ビュッシイ・ダンボア

  • ジョージ・チャップマン(作)、川井万里子(訳)/2022年3月
  • 3100円(本体)/四六判上製320頁
  • 装丁:中島衣美

シェイクスピアのライヴァル劇詩人の最高傑作
十六世紀フランス・ヴァロア王朝末期、爛熟、頽廃、閉塞のアンリ三世の宮廷に実在した美貌の剣士、ビュッシイ・ダンボアの愛と死の悲劇に、宇宙における人間の地位とその運命の行方を問う。

「美徳によって宮廷で出世したい」というビュッシイの高邁な志を裏切るモンシュリ伯爵夫人タミラとの密通。宮廷一の貞淑な月処女神と謳われる清らかな表情にふと蠱惑的な微笑を浮かべるタミラ。
王弟の内奥にわだかまる王位簒奪の野望、妻タミラの背信に「嫉妬の溶鉱炉」を開け放つモンシュリ伯の狂気。敬虔な告解僧でありながら女衒でもある怪僧コモレット。
理性と情熱の狂気、貞淑と淫蕩、忠誠と背信、高貴と卑俗。
「自分の敵を自分の腕の中にひしと抱きしめている」近代人の矛盾心理の表出が、現代の不条理演劇を先取りする。

(ISBN 9784861107771)

目次|contents

はじめに―シェイクスピアの好敵手劇詩人チャップマンの最高傑作『ビュッシイ・ダンボア』について

悲劇『ビュッシイ・ダンボア』

ヒッチンの丘の家―チャップマンの生家を訪ねて

G.チャップマンの『ビュッシイ・ダンボア』―緑陰から地下世界へ

あとがき

主要参考文献

訳者|translator

川井万里子(かわい・まりこ) 
一九三八年生。東京女子大学英文科卒、東京都立大学大学院英文科修士課程修了。
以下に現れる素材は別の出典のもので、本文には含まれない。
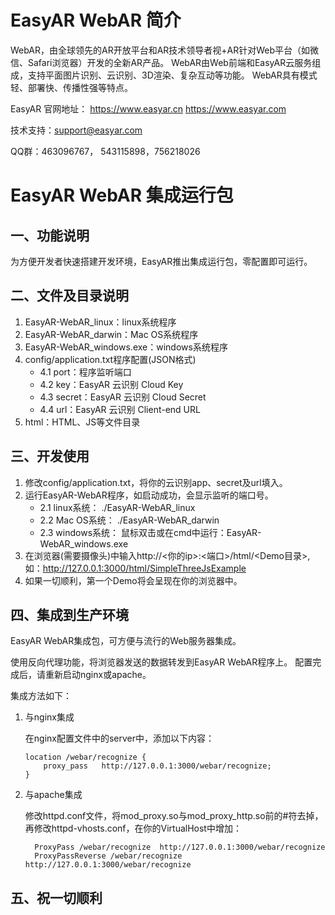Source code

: # EasyAR WebAR 简介

WebAR，由全球领先的AR开放平台和AR技术领导者视+AR针对Web平台（如微信、Safari浏览器）开发的全新AR产品。
WebAR由Web前端和EasyAR云服务组成，支持平面图片识别、云识别、3D渲染、复杂互动等功能。 WebAR具有模式轻、部署快、传播性强等特点。

EasyAR 官网地址： https://www.easyar.cn https://www.easyar.com

技术支持：support@easyar.com

QQ群：463096767， 543115898，756218026


# EasyAR WebAR 集成运行包

## 一、功能说明

为方便开发者快速搭建开发环境，EasyAR推出集成运行包，零配置即可运行。

## 二、文件及目录说明

1. EasyAR-WebAR_linux：linux系统程序
2. EasyAR-WebAR_darwin：Mac OS系统程序
3. EasyAR-WebAR_windows.exe：windows系统程序
4. config/application.txt程序配置(JSON格式)
    * 4.1 port：程序监听端口
    * 4.2 key：EasyAR 云识别 Cloud Key
    * 4.3 secret：EasyAR 云识别 Cloud Secret
    * 4.4 url：EasyAR 云识别 Client-end URL
5. html：HTML、JS等文件目录

## 三、开发使用

1. 修改config/application.txt，将你的云识别app、secret及url填入。
2. 运行EasyAR-WebAR程序，如启动成功，会显示监听的端口号。
    * 2.1 linux系统：
        ./EasyAR-WebAR_linux
    * 2.2 Mac OS系统：
        ./EasyAR-WebAR_darwin
    * 2.3 windows系统：
        鼠标双击或在cmd中运行：EasyAR-WebAR_windows.exe
3. 在浏览器(需要摄像头)中输入http://<你的ip>:<端口>/html/<Demo目录>,
    如：http://127.0.0.1:3000/html/SimpleThreeJsExample
4. 如果一切顺利，第一个Demo将会呈现在你的浏览器中。

## 四、集成到生产环境

EasyAR WebAR集成包，可方便与流行的Web服务器集成。

使用反向代理功能，将浏览器发送的数据转发到EasyAR WebAR程序上。
配置完成后，请重新启动nginx或apache。


集成方法如下：

1. 与nginx集成

    在nginx配置文件中的server中，添加以下内容：
    
    ``` 
    location /webar/recognize {
        proxy_pass   http://127.0.0.1:3000/webar/recognize;
    }     
    ```

2. 与apache集成

    修改httpd.conf文件，将mod_proxy.so与mod_proxy_http.so前的#符去掉，
    再修改httpd-vhosts.conf，在你的VirtualHost中增加：

    ```    
      ProxyPass /webar/recognize  http://127.0.0.1:3000/webar/recognize
      ProxyPassReverse /webar/recognize  http://127.0.0.1:3000/webar/recognize      
    ```
    
## 五、祝一切顺利

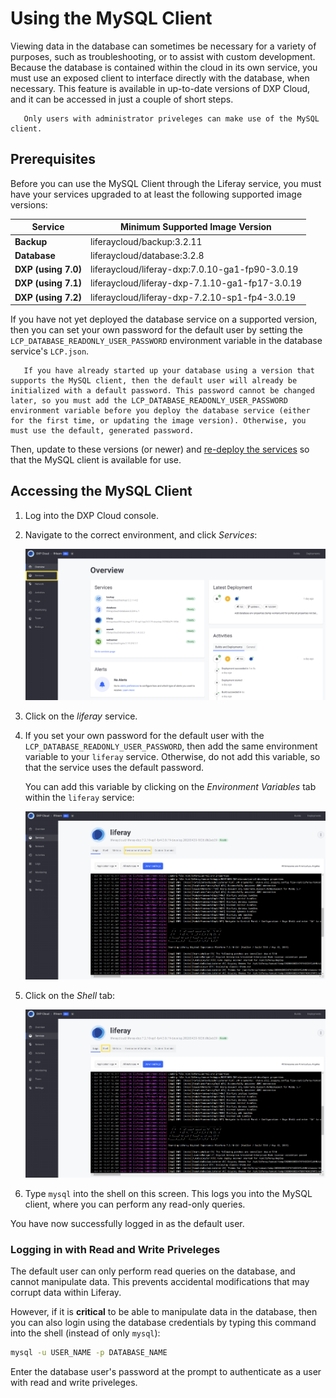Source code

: # Using the MySQL Client

Viewing data in the database can sometimes be necessary for a variety of purposes, such as troubleshooting, or to assist with custom development. Because the database is contained within the cloud in its own service, you must use an exposed client to interface directly with the database, when necessary. This feature is available in up-to-date versions of DXP Cloud, and it can be accessed in just a couple of short steps.

```note::
   Only users with administrator priveleges can make use of the MySQL client.
```

## Prerequisites

Before you can use the MySQL Client through the Liferay service, you must have your services upgraded to at least the following supported image versions:

| **Service** | **Minimum Supported Image Version** |
| --- | --- |
| **Backup** | liferaycloud/backup:3.2.11 |
| **Database** | liferaycloud/database:3.2.8 |
| **DXP (using 7.0)** | liferaycloud/liferay-dxp:7.0.10-ga1-fp90-3.0.19 |
| **DXP (using 7.1)** | liferaycloud/liferay-dxp-7.1.10-ga1-fp17-3.0.19 |
| **DXP (using 7.2)** | liferaycloud/liferay-dxp-7.2.10-sp1-fp4-3.0.19 |

If you have not yet deployed the database service on a supported version, then you can set your own password for the default user by setting the `LCP_DATABASE_READONLY_USER_PASSWORD` environment variable in the database service's `LCP.json`.

```warning:: 
   If you have already started up your database using a version that supports the MySQL client, then the default user will already be initialized with a default password. This password cannot be changed later, so you must add the LCP_DATABASE_READONLY_USER_PASSWORD environment variable before you deploy the database service (either for the first time, or updating the image version). Otherwise, you must use the default, generated password. 
```

Then, update to these versions (or newer) and [re-deploy the services](../build-and-deploy/walking-through-the-deployment-life-cycle.md) so that the MySQL client is available for use.

## Accessing the MySQL Client

1. Log into the DXP Cloud console.

1. Navigate to the correct environment, and click _Services_:

   ![Navigate to Services to see all services for your environment.](./using-the-mysql-client/images/01.png)

1. Click on the _liferay_ service.

1. If you set your own password for the default user with the `LCP_DATABASE_READONLY_USER_PASSWORD`, then add the same environment variable to your `liferay` service. Otherwise, do not add this variable, so that the service uses the default password.

   You can add this variable by clicking on the _Environment Variables_ tab within the `liferay` service:

   ![Click the Environment Variables tab to configure the password if necessary.](./using-the-mysql-client/images/02.png)

1. Click on the _Shell_ tab:

   ![Click on the Shell tab to access the shell, where the MySQL client is available.](./using-the-mysql-client/images/03.png)

1. Type `mysql` into the shell on this screen. This logs you into the MySQL client, where you can perform any read-only queries.

You have now successfully logged in as the default user.

### Logging in with Read and Write Priveleges

The default user can only perform read queries on the database, and cannot manipulate data. This prevents accidental modifications that may corrupt data within Liferay.

However, if it is **critical** to be able to manipulate data in the database, then you can also login using the database credentials by typing this command into the shell (instead of only `mysql`):

```bash
mysql -u USER_NAME -p DATABASE_NAME
```

Enter the database user's password at the prompt to authenticate as a user with read and write priveleges.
現在東京経済大学名誉教授。
主な著作に、『「空間」のエリザベス朝演劇―劇作家たちの初期近代』(九州大学出版会、二〇一三)、『トロイア戦争の三人の英雄たち―アキレウスとアイアスとオデッセウス』(春風社、二〇一八)、『十七世紀英文学を歴史的に読む』(十七世紀英文学研究会編、金星堂、二〇一五)、『甦るシェイクスピア―没後四〇〇周年記念論集』(日本シェイクスピア協会編、研究社、二〇一六)、「盛期英国ルネサンス・牧歌文学の最高峰―サー・フィリップ・シドニー『アーケイディア』について」(『ペディラヴィウム』七六、二〇二一)。
主な訳書に、ジョージ・チャップマン『みんな愚か者』(成美堂、一九九三)、『フェヴァシャムのアーデン』(成美堂、二〇〇四)、サー・フィリップ・シドニー『アーケイディア』(九州大学出版会、一九九九、共訳)、カール・J.ヘルトゲン『英国におけるエンブレムの伝統―ルネサンスの視覚文化の一面』(慶應義塾大学出版会、二〇〇五、共訳)、キャサリン・ダンカン・ジョーンズ『廷臣詩人サー・フィリップ・シドニー』(九州大学出版会、二〇一〇、共訳)、サー・フィリップ・シドニー『アーケイディア[新装版]』(九州大学出版会、二〇二一、共訳)。